Jake Odorizzi and the 2014 Value of the Trade

When the Royals and Rays matched up on the big James Shields/Wil Myers (and others) trade in the winter of 2012-13, the judgement from the baseball community was swift and decisive. It wasn’t necessarily that you couldn’t trade a budding star like Myers away under any circumstances; after all, plenty of people liked the Jeff Samardzija / Jason Hammel trade for Oakland even though it cost them Addison Russell. It was that the 2013 Royals, unlike the 2014 A’s, didn’t appear to be close enough to success to make a “win-now” move at that price. It was that the Royals already had a Jeff Francoeur-sized hole in right field and could have made a similar overall improvement by just putting Myers out there instead.

It seemed that Dayton Moore was trading the future for the present, even though the present wasn’t likely to work out, and so far, that’s been the case. The 2013 Royals won 86 games, a huge 14-game improvement over the 72-win 2012 team, but didn’t come close to the playoffs. The 2014 Royals are two games over .500, and our latest playoff odds give them just a 14.7 percent chance of making it to October. Recent reports that they’re looking for a right-handed right fielder have led to some pretty easy snark considering who they gave away. Dave wrote last week that they should trade Shields now, since he’s an impending free agent; I argued that they were the team most likely to mistakenly “go for it” before the deadline.

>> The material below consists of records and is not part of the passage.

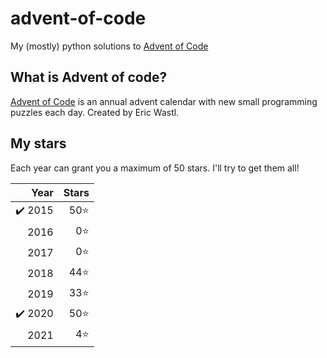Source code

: # advent-of-code
My (mostly) python solutions to [Advent of Code](https://adventofcode.com)

## What is Advent of code?
[Advent of Code](https://adventofcode.com/about) is an annual advent calendar with new small programming puzzles each day. Created by Eric Wastl.

## My stars
Each year can grant you a maximum of 50 stars. I'll try to get them all! 

|  Year | Stars |
|------:|---:|
| ✔️ 2015 | 50⭐️ |
|   2016 | 0⭐️ |
|   2017 | 0⭐️ |
|   2018 | 44⭐️ |
|   2019 | 33⭐️ |
| ✔️ 2020 | 50⭐️ |
|2021 | 4⭐️ |
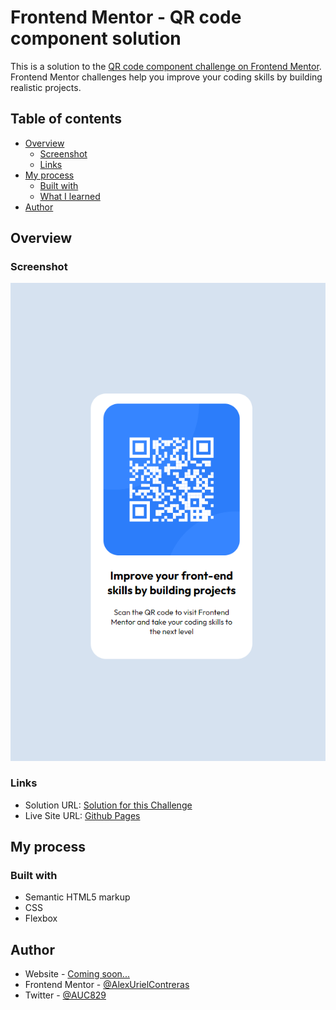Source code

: # Frontend Mentor - QR code component solution

This is a solution to the [QR code component challenge on Frontend Mentor](https://www.frontendmentor.io/challenges/qr-code-component-iux_sIO_H). Frontend Mentor challenges help you improve your coding skills by building realistic projects. 

## Table of contents

- [Overview](#overview)
  - [Screenshot](#screenshot)
  - [Links](#links)
- [My process](#my-process)
  - [Built with](#built-with)
  - [What I learned](#what-i-learned)
- [Author](#author)

## Overview

### Screenshot

![qr-code](./images/completed.png)

### Links

- Solution URL: [Solution for this Challenge](https://www.frontendmentor.io/solutions/responsive-qrcode-card-using-css-flexbox-AOkholl3JI)
- Live Site URL: [Github Pages](https://alexurielcontreras.github.io/fem-qr-code-challenge/)

## My process

### Built with

- Semantic HTML5 markup
- CSS 
- Flexbox

## Author

- Website - [Coming soon...]()
- Frontend Mentor - [@AlexUrielContreras](https://www.frontendmentor.io/profile/AlexUrielContreras)
- Twitter - [@AUC829](https://www.twitter.com/AUC829)
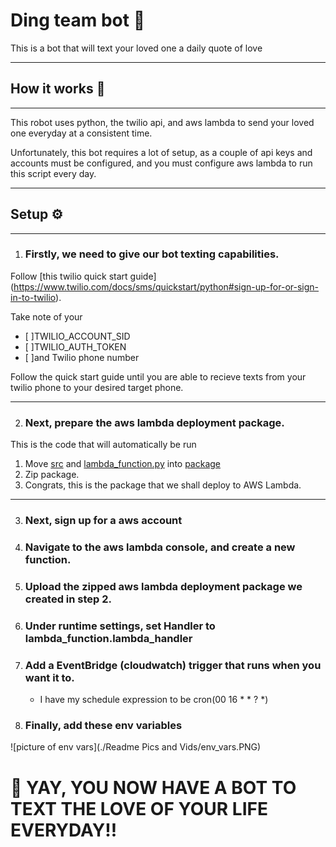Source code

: # Ding team bot :robot:

This is a bot that will text your loved one a daily quote of love

---
## How it works :jigsaw:
---

This robot uses python, the twilio api, and aws lambda to send your loved one everyday at a consistent time.

Unfortunately, this bot requires a lot of setup, as a couple of api keys and accounts must be configured, and you must configure aws lambda to run this script every day.

---
## Setup :gear:
---

1. ### Firstly, we need to give our bot texting capabilities.

  Follow [this twilio quick start guide] (https://www.twilio.com/docs/sms/quickstart/python#sign-up-for-or-sign-in-to-twilio).

  Take note of your
  - [ ]TWILIO_ACCOUNT_SID
  - [ ]TWILIO_AUTH_TOKEN
  - [ ]and Twilio phone number

  Follow the quick start guide until you are able to recieve texts from your twilio phone to your desired target phone.

  ---

2.  ### Next, prepare the aws lambda deployment package.
  This is the code that will automatically be run
  
  1. Move [src](src) and [lambda_function.py](lambda_function.py) into [package](package)
  2. Zip package.
  3. Congrats, this is the package that we shall deploy to AWS Lambda.

  ---

3.  ### Next, sign up for a aws account  
4.  ### Navigate to the aws lambda console, and create a new function.
5.  ### Upload the zipped aws lambda deployment package we created in step 2.
6.  ### Under runtime settings, set Handler to lambda_function.lambda_handler
7.  ### Add a EventBridge (cloudwatch) trigger that runs when you want it to.
    - I have my schedule expression to be cron(00 16 * * ? *)
8. ### Finally, add these env variables
![picture of env vars](./Readme Pics and Vids/env_vars.PNG)

# :partying_face: YAY, YOU NOW HAVE A BOT TO TEXT THE LOVE OF YOUR LIFE EVERYDAY!!
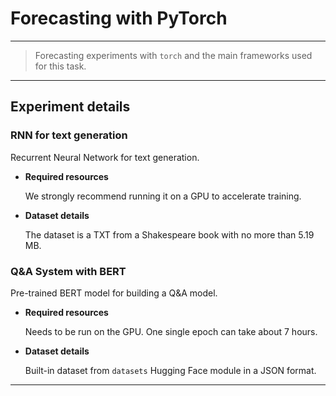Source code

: # **Forecasting with PyTorch**
---
> Forecasting experiments with `torch` and the main frameworks used for this task.
----------

## Experiment details

### **RNN for text generation** 

Recurrent Neural Network for text generation.

- **Required resources** 

    We strongly recommend running it on a GPU to accelerate training.

- **Dataset details** 

    The dataset is a TXT from a Shakespeare book with no more than 5.19 MB.


### **Q&A System with BERT** 

Pre-trained BERT model for building a Q&A model.

- **Required resources** 

    Needs to be run on the GPU. One single epoch can take about 7 hours.

- **Dataset details** 

    Built-in dataset from `datasets` Hugging Face module in a JSON format. 

---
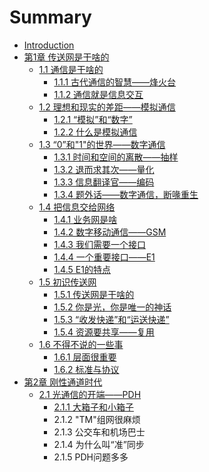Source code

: # Summary

* [Introduction](README.md)
* [第1章 传送网是干啥的](di-1-zhang-chuan-song-wang-shi-gan-sha-de.md)
  * [1.1 通信是干啥的](di-1-zhang-chuan-song-wang-shi-gan-sha-de/11-tong-xin-shi-gan-sha-de.md)
    * [1.1.1 古代通信的智慧——烽火台](di-1-zhang-chuan-song-wang-shi-gan-sha-de/11-tong-xin-shi-gan-sha-de/111-gu-dai-tong-xin-de-zhi-hui-2014-2014-feng-huo-tai.md)
    * [1.1.2 通信就是信息交互](di-1-zhang-chuan-song-wang-shi-gan-sha-de/11-tong-xin-shi-gan-sha-de/112-tong-xin-jiu-shi-xin-xi-jiao-hu.md)
  * [1.2 理想和现实的差距——模拟通信](di-1-zhang-chuan-song-wang-shi-gan-sha-de/12-li-xiang-he-xian-shi-de-cha-ju-2014-2014-mo-ni-tong-xin.md)
    * [1.2.1 “模拟”和“数字”](di-1-zhang-chuan-song-wang-shi-gan-sha-de/12-li-xiang-he-xian-shi-de-cha-ju-2014-2014-mo-ni-tong-xin/121-201c-mo-ni-201d-he-201c-shu-zi-201d.md)
    * [1.2.2 什么是模拟通信](di-1-zhang-chuan-song-wang-shi-gan-sha-de/12-li-xiang-he-xian-shi-de-cha-ju-2014-2014-mo-ni-tong-xin/122-shi-yao-shi-mo-ni-tong-xin.md)
  * [1.3 “0”和"1"的世界——数字通信](di-1-zhang-chuan-song-wang-shi-gan-sha-de/13-0201d-548c22-1-de-shi-jie-2014-2014-shu-zi-tong-xin.md)
    * [1.3.1 时间和空间的离散——抽样](di-1-zhang-chuan-song-wang-shi-gan-sha-de/13-0201d-548c22-1-de-shi-jie-2014-2014-shu-zi-tong-xin/131-shi-jian-he-kong-jian-de-li-san-2014-2014-chou-yang.md)
    * [1.3.2 退而求其次——量化](di-1-zhang-chuan-song-wang-shi-gan-sha-de/13-0201d-548c22-1-de-shi-jie-2014-2014-shu-zi-tong-xin/132-tui-er-qiu-qi-ci-2014-2014-liang-hua.md)
    * [1.3.3 信息翻译官——编码](di-1-zhang-chuan-song-wang-shi-gan-sha-de/13-0201d-548c22-1-de-shi-jie-2014-2014-shu-zi-tong-xin/133-xin-xi-fan-yi-guan-2014-2014-bian-ma.md)
    * [1.3.4 题外话——数字通信，断喙重生](di-1-zhang-chuan-song-wang-shi-gan-sha-de/13-0201d-548c22-1-de-shi-jie-2014-2014-shu-zi-tong-xin/134-ti-wai-hua-2014-2014-shu-zi-tong-xin-ff0c-duan-hui-zhong-sheng.md)
  * [1.4 把信息交给网络](di-1-zhang-chuan-song-wang-shi-gan-sha-de/14-ba-xin-xi-jiao-gei-wang-luo.md)
    * [1.4.1 业务网是啥](di-1-zhang-chuan-song-wang-shi-gan-sha-de/14-ba-xin-xi-jiao-gei-wang-luo/141-ye-wu-wang-shi-sha.md)
    * [1.4.2 数字移动通信——GSM](di-1-zhang-chuan-song-wang-shi-gan-sha-de/14-ba-xin-xi-jiao-gei-wang-luo/142-shu-zi-yi-dong-tong-xin-2014-2014-gsm.md)
    * [1.4.3 我们需要一个接口](di-1-zhang-chuan-song-wang-shi-gan-sha-de/14-ba-xin-xi-jiao-gei-wang-luo/143-wo-men-xu-yao-yi-ge-jie-kou.md)
    * [1.4.4 一个重要接口——E1](di-1-zhang-chuan-song-wang-shi-gan-sha-de/14-ba-xin-xi-jiao-gei-wang-luo/144-yi-ge-zhong-yao-jie-kou-2014-2014-e1.md)
    * [1.4.5 E1的特点](di-1-zhang-chuan-song-wang-shi-gan-sha-de/14-ba-xin-xi-jiao-gei-wang-luo/145-e1de-te-dian.md)
  * [1.5 初识传送网](di-1-zhang-chuan-song-wang-shi-gan-sha-de/15-chu-shi-chuan-song-wang.md)
    * [1.5.1 传送网是干啥的](di-1-zhang-chuan-song-wang-shi-gan-sha-de/15-chu-shi-chuan-song-wang/151-chuan-song-wang-shi-gan-sha-de.md)
    * [1.5.2 你是光，你是唯一的神话](di-1-zhang-chuan-song-wang-shi-gan-sha-de/15-chu-shi-chuan-song-wang/152-ni-shi-guang-ff0c-ni-shi-wei-yi-de-shen-hua.md)
    * [1.5.3 “收发快递”和“运送快递”](di-1-zhang-chuan-song-wang-shi-gan-sha-de/15-chu-shi-chuan-song-wang/153-201c-shou-fa-kuai-di-201d-he-201c-yun-song-kuai-di-201d.md)
    * [1.5.4 资源要共享——复用](di-1-zhang-chuan-song-wang-shi-gan-sha-de/15-chu-shi-chuan-song-wang/154-zi-yuan-yao-gong-xiang-2014-2014-fu-yong.md)
  * [1.6 不得不说的一些事](di-1-zhang-chuan-song-wang-shi-gan-sha-de/16-bu-de-bu-shuo-de-yi-xie-shi.md)
    * [1.6.1 层面很重要](di-1-zhang-chuan-song-wang-shi-gan-sha-de/16-bu-de-bu-shuo-de-yi-xie-shi/161-ceng-mian-hen-zhong-yao.md)
    * [1.6.2 标准与协议](di-1-zhang-chuan-song-wang-shi-gan-sha-de/16-bu-de-bu-shuo-de-yi-xie-shi/162-biao-zhun-yu-xie-yi.md)
* [第2章 刚性通道时代](di-2-zhang-gang-xing-tong-dao-shi-dai.md)
  * [2.1 光通信的开端——PDH](di-2-zhang-gang-xing-tong-dao-shi-dai/21-guang-tong-xin-de-kai-duan-2014-2014-pdh.md)
    * [2.1.1 大箱子和小箱子](di-2-zhang-gang-xing-tong-dao-shi-dai/21-guang-tong-xin-de-kai-duan-2014-2014-pdh/211-da-xiang-zi-he-xiao-xiang-zi.md)
    * 2.1.2 "TM"组网很麻烦
    * 2.1.3 公交车和机场巴士
    * 2.1.4 为什么叫“准”同步
    * 2.1.5 PDH问题多多

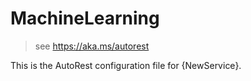# MachineLearning

> see https://aka.ms/autorest

This is the AutoRest configuration file for {NewService}.
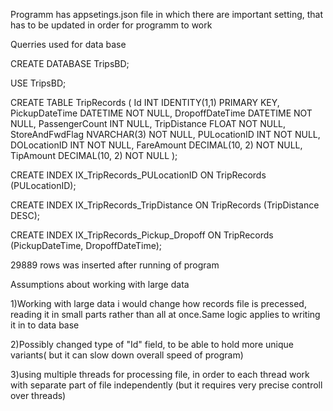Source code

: Programm has appsetings.json file in which there are important setting,
that has to be updated in order for programm to work




Querries used for data base


CREATE DATABASE TripsBD;

USE TripsBD;

CREATE TABLE TripRecords (
    Id INT IDENTITY(1,1) PRIMARY KEY,
    PickupDateTime DATETIME NOT NULL,
    DropoffDateTime DATETIME NOT NULL,
    PassengerCount INT NULL,
    TripDistance FLOAT NOT NULL,
    StoreAndFwdFlag NVARCHAR(3) NOT NULL,
    PULocationID INT NOT NULL,
    DOLocationID INT NOT NULL,
    FareAmount DECIMAL(10, 2) NOT NULL,
    TipAmount DECIMAL(10, 2) NOT NULL
);

CREATE INDEX IX_TripRecords_PULocationID ON TripRecords (PULocationID);

CREATE INDEX IX_TripRecords_TripDistance ON TripRecords (TripDistance DESC);

CREATE INDEX IX_TripRecords_Pickup_Dropoff ON TripRecords (PickupDateTime, DropoffDateTime);




29889 rows  was inserted after running of program




Assumptions about working with large data

1)Working with large data i would change  how records file is precessed,  
reading it in small parts rather than all at once.Same logic applies to writing it in to data base

2)Possibly changed type of "Id" field, to be able to hold more unique variants( but it can 
slow down overall speed of program)

3)using multiple threads for processing file, in order to each thread work with separate part of file independently
(but it requires very precise controll over threads)




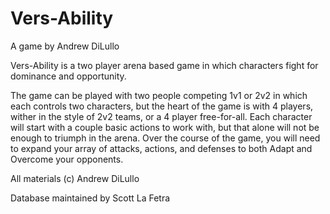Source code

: # Vers-Ability
A game by Andrew DiLullo

Vers-Ability is a two player arena based game in which characters fight for dominance and opportunity.

The game can be played with two people competing 1v1 or 2v2 in which each controls two characters, but the heart of the game is with 4 players, wither in the style of 2v2 teams, or a 4 player free-for-all. Each character will start with a couple basic actions to work with, but that alone will not be enough to triumph in the arena. Over the course of the game, you will need to expand your array of attacks, actions, and defenses to both Adapt and Overcome your opponents.

All materials (c) Andrew DiLullo

Database maintained by Scott La Fetra
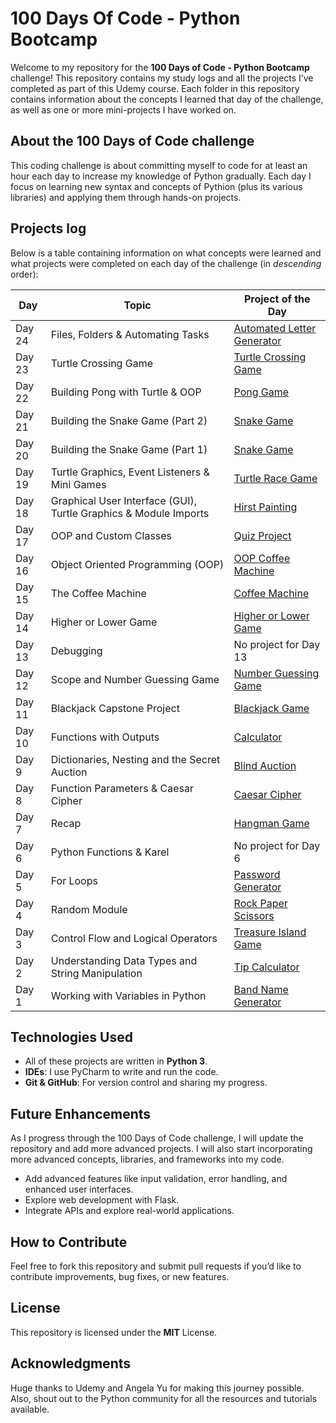 # 100 Days Of Code - Python Bootcamp 

Welcome to my repository for the **100 Days of Code - Python Bootcamp** challenge! This repository contains my study logs and all the projects I’ve completed as part of this Udemy course. Each folder in this repository contains information about the concepts I learned that day of the challenge, as well as one or more mini-projects I have worked on.

## About the 100 Days of Code challenge
   This coding challenge is about committing myself to code for at least an hour each day to increase my knowledge of Python gradually. Each day I focus on learning new syntax and concepts of Pythion (plus its various libraries) and applying them through hands-on projects.

## Projects log
Below is a table containing information on what concepts were learned and what projects were completed on each day of the challenge (in _descending_ order):

| Day    | Topic                                                            | Project of the Day                                    |
|--------|------------------------------------------------------------------|-------------------------------------------------------|
| Day 24 | Files, Folders & Automating Tasks                                | [Automated Letter Generator](Day24/main.py)           |
| Day 23 | Turtle Crossing Game                                             | [Turtle Crossing Game](Day23/main.py)                 |
| Day 22 | Building Pong with Turtle & OOP                                  | [Pong Game](Day22/main.py)                            |
| Day 21 | Building the Snake Game (Part 2)                                 | [Snake Game](Day21/main.py)                           |                     
| Day 20 | Building the Snake Game (Part 1)                                 | [Snake Game](Day21/main.py)                           |                            
| Day 19 | Turtle Graphics, Event Listeners & Mini Games                    | [Turtle Race Game](Day19/main.py)                     |
| Day 18 | Graphical User Interface (GUI), Turtle Graphics & Module Imports | [Hirst Painting](Day18/main.py)                       |
| Day 17 | OOP and Custom Classes                                           | [Quiz Project](Day17/main.py)                         |
| Day 16 | Object Oriented Programming (OOP)                                | [OOP Coffee Machine](Day16/main.py)                   |
| Day 15 | The Coffee Machine                                               | [Coffee Machine](Day15/main.py)                       |
| Day 14 | Higher or Lower Game                                             | [Higher or Lower Game](Day14/main.py)                 |
| Day 13 | Debugging                                                        | No project for Day 13                                 |
| Day 12 | Scope and Number Guessing Game                                   | [Number Guessing Game](Day12/main.py)                 |
| Day 11 | Blackjack Capstone Project                                       | [Blackjack Game](Day11/main.py)                       |
| Day 10 | Functions with Outputs                                           | [Calculator](Day10/main.py)                           |
| Day 9  | Dictionaries, Nesting and the Secret Auction                     | [Blind Auction](Day09/main.py)                        |
| Day 8  | Function Parameters & Caesar Cipher                              | [Caesar Cipher](Day08/main.py)                        |
| Day 7  | Recap                                                            | [Hangman Game](Day07/main.py)                         |
| Day 6  | Python Functions & Karel                                         | No project for Day 6                                  |
| Day 5  | For Loops                                                        | [Password Generator](Day05/password_generator.py)     |
| Day 4  | Random Module                                                    | [Rock Paper Scissors](Day04/rock_paper_scissors.py)   |
| Day 3  | Control Flow and Logical Operators                               | [Treasure Island Game](Day03/treasure_island_game.py) |
| Day 2  | Understanding Data Types and String Manipulation                 | [Tip Calculator](Day02/tip_calculator.py)             |
| Day 1  | Working with Variables in Python                                 | [Band Name Generator](Day01/band_name_generator.py)   


## Technologies Used
- All of these projects are written in **Python 3**.
- **IDEs**: I use PyCharm to write and run the code.
- **Git & GitHub**: For version control and sharing my progress.

## Future Enhancements
As I progress through the 100 Days of Code challenge, I will update the repository and add more advanced projects. I will also start incorporating more advanced concepts, libraries, and frameworks into my code.

- Add advanced features like input validation, error handling, and enhanced user interfaces.
- Explore web development with Flask.
- Integrate APIs and explore real-world applications.

## How to Contribute
Feel free to fork this repository and submit pull requests if you’d like to contribute improvements, bug fixes, or new features.

## License
This repository is licensed under the **MIT** License.
   
## Acknowledgments
Huge thanks to Udemy and Angela Yu for making this journey possible. Also, shout out to the Python community for all the resources and tutorials available.
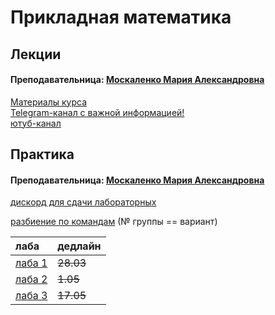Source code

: # Прикладная математика

## Лекции

#### Преподавательница: [Москаленко Мария Александровна](https://isu.ifmo.ru/pls/apex/f?p=2143:3:104182956996707::NO::PID:151538)

[Материалы курса](http://mathdep.ifmo.ru/app_math_3/)   
[Telegram-канал с важной информацией!](https://t.me/joinchat/IeGCs5qKWRSifE53)  
[ютуб-канал](https://www.youtube.com/channel/UCH0wRC8uprb72xA2HFPF4AQ/featured)

## Практика

#### Преподавательница: [Москаленко Мария Александровна](https://isu.ifmo.ru/pls/apex/f?p=2143:3:104182956996707::NO::PID:151538)

[дискорд для сдачи лабораторных](https://discord.gg/fYkuKen)

[разбиение по командам](https://docs.google.com/spreadsheets/d/15FbvUNYdszGEVKZB5iEvxdXeFBB7jDfFq2dEFCRoqmo/edit#gid=1504486233) \(№ группы == вариант\)

| лаба | дедлайн |
| :--- | :--- |
| [лаба 1](http://mathdep.ifmo.ru/wp-content/uploads/2021/03/Lab_1_pm.pdf) | ~~28.03~~ |
| [лаба 2](http://mathdep.ifmo.ru/wp-content/uploads/2021/03/Lab_2_pm.pdf) | ~~1.05~~ |
| [лаба 3](http://mathdep.ifmo.ru/wp-content/uploads/2021/04/Lab_3_pm.pdf) | ~~17.05~~ |

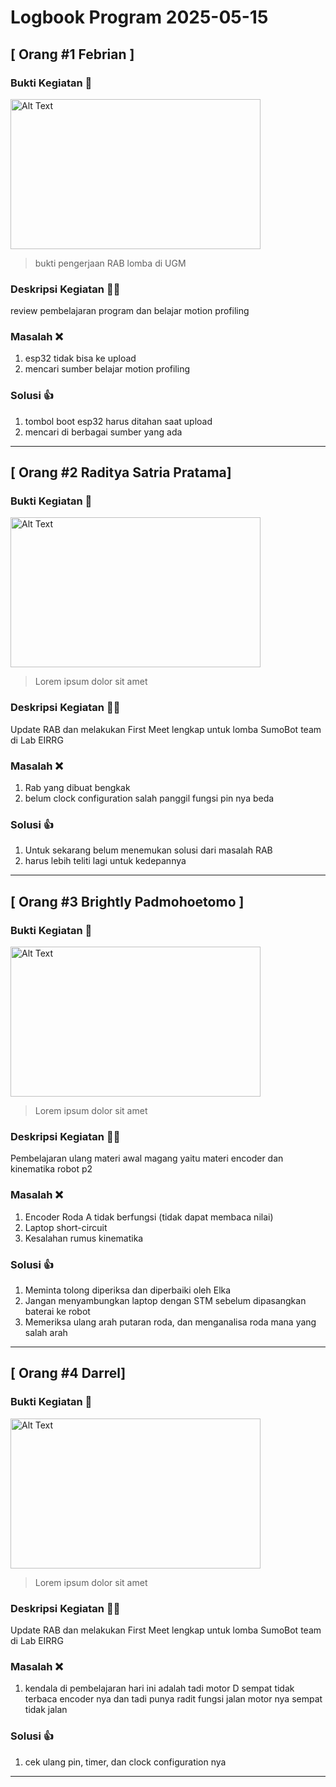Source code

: # Logbook Program 2025-05-15 

## [ Orang #1 Febrian ] 

### Bukti Kegiatan 📸
<img src="[media/IMG_7334 - powy.jpg" alt="Alt Text" width="400" height="240">

> bukti pengerjaan RAB lomba di UGM

### Deskripsi Kegiatan 👨‍🏫
<p> review pembelajaran program dan belajar motion profiling </p>

### Masalah ❌
1. esp32 tidak bisa ke upload
2. mencari sumber belajar motion profiling
   
### Solusi 👍
1. tombol boot esp32 harus ditahan saat upload
2. mencari di berbagai sumber yang ada

---

## [ Orang #2 Raditya Satria Pratama] 

### Bukti Kegiatan 📸
<img src="media/krtmi.jpg" alt="Alt Text" width="400" height="240">

> Lorem ipsum dolor sit amet

### Deskripsi Kegiatan 👨‍🏫
<p> Update RAB dan melakukan First Meet lengkap untuk lomba SumoBot team di Lab EIRRG </p>

### Masalah ❌
1. Rab yang dibuat bengkak
2. belum clock configuration salah panggil fungsi pin nya beda

### Solusi 👍
1. Untuk sekarang belum menemukan solusi dari masalah RAB
2. harus lebih teliti lagi untuk kedepannya
---

## [ Orang #3 Brightly Padmohoetomo ] 

### Bukti Kegiatan 📸
<img src="media/krtmi.jpg" alt="Alt Text" width="400" height="240">

> Lorem ipsum dolor sit amet

### Deskripsi Kegiatan 👨‍🏫
<p> Pembelajaran ulang materi awal magang yaitu materi encoder dan kinematika robot p2 </p>

### Masalah ❌
1. Encoder Roda A tidak berfungsi (tidak dapat membaca nilai)
2. Laptop short-circuit
3. Kesalahan rumus kinematika
   
### Solusi 👍
1. Meminta tolong diperiksa dan diperbaiki oleh Elka
2. Jangan menyambungkan laptop dengan STM sebelum dipasangkan baterai ke robot
3. Memeriksa ulang arah putaran roda, dan menganalisa roda mana yang salah arah
---

## [ Orang #4 Darrel] 

### Bukti Kegiatan 📸
<img src="media/krtmi.jpg" alt="Alt Text" width="400" height="240">

> Lorem ipsum dolor sit amet

### Deskripsi Kegiatan 👨‍🏫
<p> Update RAB dan melakukan First Meet lengkap untuk lomba SumoBot team di Lab EIRRG </p>

### Masalah ❌
1. kendala di pembelajaran hari ini adalah tadi motor D sempat tidak terbaca encoder nya dan tadi punya radit fungsi jalan motor nya sempat tidak jalan

### Solusi 👍
1. cek ulang pin, timer, dan clock configuration nya
---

If the Shields trade was made on the premise that they needed to get to the playoffs for it to be a success, then it certainly looks like it’s going to be a failure, just as most predicted the day it was made. Needless to say, nearly two years later, the trade still looks bad for Kansas City… but maybe not exactly in the way that we might have thought.

* * *

Shields has been pretty much everything the Royals could have hoped for as the ace of their staff. Depending on how you look at it, you can argue that he’s been one of the 15 best starters in baseball over the last two seasons. Wade Davis, failed 2013 starter, has become Wade Davis, dominant 2014 reliever. Myers won the AL Rookie of the Year award in a half-season debut for Tampa Bay last year, but was off to a slow start this year before fracturing his wrist, which has cost him the last two months of play. If those are the three principals of the trade, and you pretended that the world was going to end the day after the 2014 season, you could maybe tilt this a little more towards the Royals. Shields has been as expected, Davis has given more, Myers has given less.

Of course, those three weren’t the only ones involved in the trade. Patrick Leonard is hitting well in Single-A for the Rays; Mike Montgomery is in Triple-A still trying to turn his career around. And Jake Odorizzi, well..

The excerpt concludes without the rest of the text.